Teachers can solve the majority of learning problems, including the most complex Maths, if they are trusted, stable and empowered to work in collaborative teams to meet their students’ needs. This is what has been observed time and time again about Maths teaching in Shanghai schools, where students lead the world in the PISA Maths tests. Indeed in 2019 the UK government set up the Shanghai-England Maths Teacher Exchange to share lessons from Shanghai across UK schools. 

One teacher, quoted on the government website said: “Seeing maths teaching in Shanghai and observing how lessons are planned and then discussed and refined by teachers there has been the most interesting and rewarding professional experience of my career. I’ve literally questioned everything I’ve done for the last eight years of teaching. It’s really inspired me to be a better maths teacher.” 

Why isn’t Mr Sunak talking to us about the results of this? It’s the nadir of wokery to broadcast ideology instead of focusing on the pragmatic reality of programmes that we know work in the real world.

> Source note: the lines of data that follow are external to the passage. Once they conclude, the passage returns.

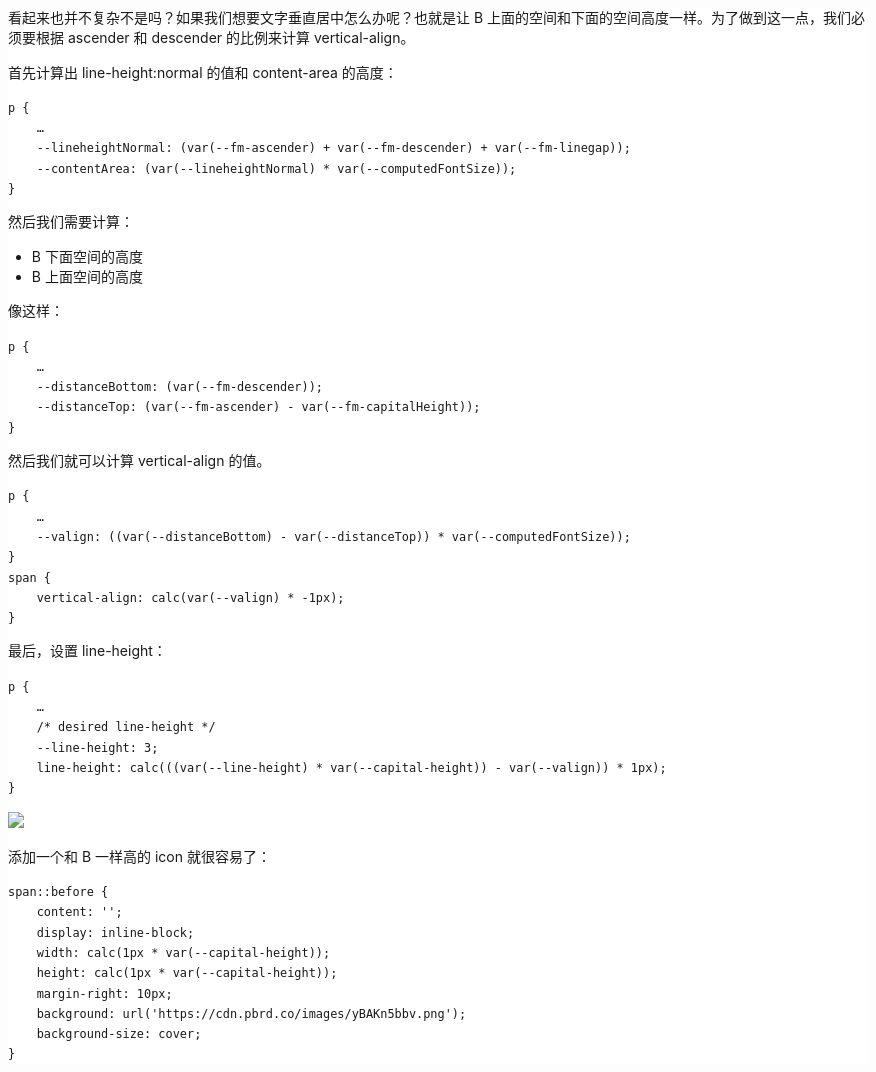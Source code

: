 看起来也并不复杂不是吗？如果我们想要文字垂直居中怎么办呢？也就是让 B 上面的空间和下面的空间高度一样。为了做到这一点，我们必须要根据 ascender 和 descender 的比例来计算 vertical-align。

首先计算出 line-height:normal 的值和 content-area 的高度：

    p {
        …
        --lineheightNormal: (var(--fm-ascender) + var(--fm-descender) + var(--fm-linegap));
        --contentArea: (var(--lineheightNormal) * var(--computedFontSize));
    }


然后我们需要计算：

* B 下面空间的高度
* B 上面空间的高度

像这样：

    p {
        …
        --distanceBottom: (var(--fm-descender));
        --distanceTop: (var(--fm-ascender) - var(--fm-capitalHeight));
    }

然后我们就可以计算 vertical-align 的值。

    p {
        …
        --valign: ((var(--distanceBottom) - var(--distanceTop)) * var(--computedFontSize));
    }
    span {
        vertical-align: calc(var(--valign) * -1px);
    }

最后，设置 line-height：

    p {
        …
        /* desired line-height */
        --line-height: 3;
        line-height: calc(((var(--line-height) * var(--capital-height)) - var(--valign)) * 1px);
    }

![](/images/font-size/19.jpg)

添加一个和 B 一样高的 icon 就很容易了：


    span::before {
        content: '';
        display: inline-block;
        width: calc(1px * var(--capital-height));
        height: calc(1px * var(--capital-height));
        margin-right: 10px;
        background: url('https://cdn.pbrd.co/images/yBAKn5bbv.png');
        background-size: cover;
    }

But I want to finish by emphasising Green values and ambitions. What is an appalling betrayal of leadership is that Mr Sunak has put out these headline grabbing policies, not as a solution to the mess that is public life everywhere in our country, but as a distraction. I’m sure he calculates they will stir up a culture war about education and obligingly the Labour Party has already jumped in. Of course every child deserves a Maths education to be a functioning citizen in our country. In the words of Winchester College every citizen should be able to ‘think critically and challenge assumptions’ about the important data in our lives, salaries, pensions, mortgages, investments, etc –  the ‘lies, damned lies and statistics’ that make up so much of the modern political landscape. 

Is this what our Prime Minister has in mind? His solution of ‘more Maths’ is ultimately a failure of vision, because it fails to put Maths in the context of the emerging sustainable world. Maths is at the heart of the transition to new technologies which will replace the failed industrialised consumerism of the decades since the 1970s. There are already innovative, environmentally-minded schools where students are capturing and using real time data about energy use in their school buildings to improve efficiency and reduce waste. I’ve no doubt that in the privileged teaching conditions of Winchester College, students are already using mathematical modelling to conclude that regenerative economic policies – the sort proposed by ‘Doughnut Economics’ – will prove of a better holistic benefit than current ‘take, make, use, waste’ approaches to resources, both natural and human.

The tragedy is then that we do need to ‘wake up’ as a society to the real potential of educating all of our students to be better thinkers, including mathematical, scientific and logical thinkers, in the context of active citizenship, including environmental citizenship and not just being ‘intelligent consumers’. Mr Sunak is so right and so wrong at the same time. I’m sorry Rishi, this homework doesn’t add up. Please do it again and come back with all of your working out, as soon as possible.